I don't quite understand the argument - if there's no problem with increased size, why should we worry about size? People from the 1960s would be shocked to hear how large our software is today already, but since we have the capacity to run it successfully, I'm glad that we've freed up programmers to work with more productivity.
As far as complexity: there will always be costs to complexity in terms of agility and reliability. And using less compact data structures often leads to less complex code, anyway.
> As far as complexity: there will always be costs to complexity in terms of agility and reliability.
Yes, but I worry about a world where only the programmers bear the cost of the complexity. If reduced complexity does not benefit the user, it becomes harder to justify time spent on reducing complexity.
> And using less compact data structures often leads to less complex code, anyway.
I disagree, unless you're talking about extreme cases like fancy structure packing. More compact data structures mean less program state. Less program state means less complicated state changes and less redundancy.
Litmus test: if your program has entered a bad state, how much data do you have to inspect to discover what the inconsistency is?
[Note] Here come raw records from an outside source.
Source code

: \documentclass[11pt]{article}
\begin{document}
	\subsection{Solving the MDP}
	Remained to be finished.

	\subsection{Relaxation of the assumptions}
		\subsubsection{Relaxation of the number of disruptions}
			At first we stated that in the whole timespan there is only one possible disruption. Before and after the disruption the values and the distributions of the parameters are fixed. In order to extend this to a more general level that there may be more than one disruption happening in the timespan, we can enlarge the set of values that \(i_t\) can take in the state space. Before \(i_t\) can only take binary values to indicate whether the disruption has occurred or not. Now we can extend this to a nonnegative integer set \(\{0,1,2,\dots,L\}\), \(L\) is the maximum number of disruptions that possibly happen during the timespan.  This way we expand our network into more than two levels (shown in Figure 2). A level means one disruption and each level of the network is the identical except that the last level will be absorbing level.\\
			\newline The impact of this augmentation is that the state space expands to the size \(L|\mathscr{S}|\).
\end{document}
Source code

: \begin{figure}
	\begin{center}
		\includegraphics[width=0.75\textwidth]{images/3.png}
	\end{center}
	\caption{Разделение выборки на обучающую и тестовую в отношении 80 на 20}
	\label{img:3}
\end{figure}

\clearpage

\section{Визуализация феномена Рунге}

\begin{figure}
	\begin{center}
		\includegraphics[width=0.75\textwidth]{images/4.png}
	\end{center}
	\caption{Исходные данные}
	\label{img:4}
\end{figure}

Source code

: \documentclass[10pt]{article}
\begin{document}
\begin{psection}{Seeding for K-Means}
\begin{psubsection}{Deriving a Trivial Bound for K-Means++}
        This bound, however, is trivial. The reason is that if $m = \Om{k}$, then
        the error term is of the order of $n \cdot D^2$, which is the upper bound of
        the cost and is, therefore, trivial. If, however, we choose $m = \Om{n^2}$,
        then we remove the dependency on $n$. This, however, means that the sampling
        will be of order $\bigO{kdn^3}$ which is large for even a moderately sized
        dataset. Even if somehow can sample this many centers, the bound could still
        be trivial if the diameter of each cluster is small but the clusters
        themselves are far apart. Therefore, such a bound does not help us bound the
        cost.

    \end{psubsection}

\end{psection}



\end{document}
And how much code do you have to inspect to figure out how it happened?
> a world where only the programmers bear the cost of the complexity.
It is the users who pay the ultimate price of complexity. Unreliable, expensive software with long release cycles cost them money, time and happiness. A company that does not realize this is doomed. It doesn't matter if the unreliable software runs fast.
As a counter argument, when you are not restricted by performance, you can utilize your memory more effectively to remove complexity from your software.
As far as complexity: there will always be costs to complexity in terms of agility and reliability. And using less compact data structures often leads to less complex code, anyway.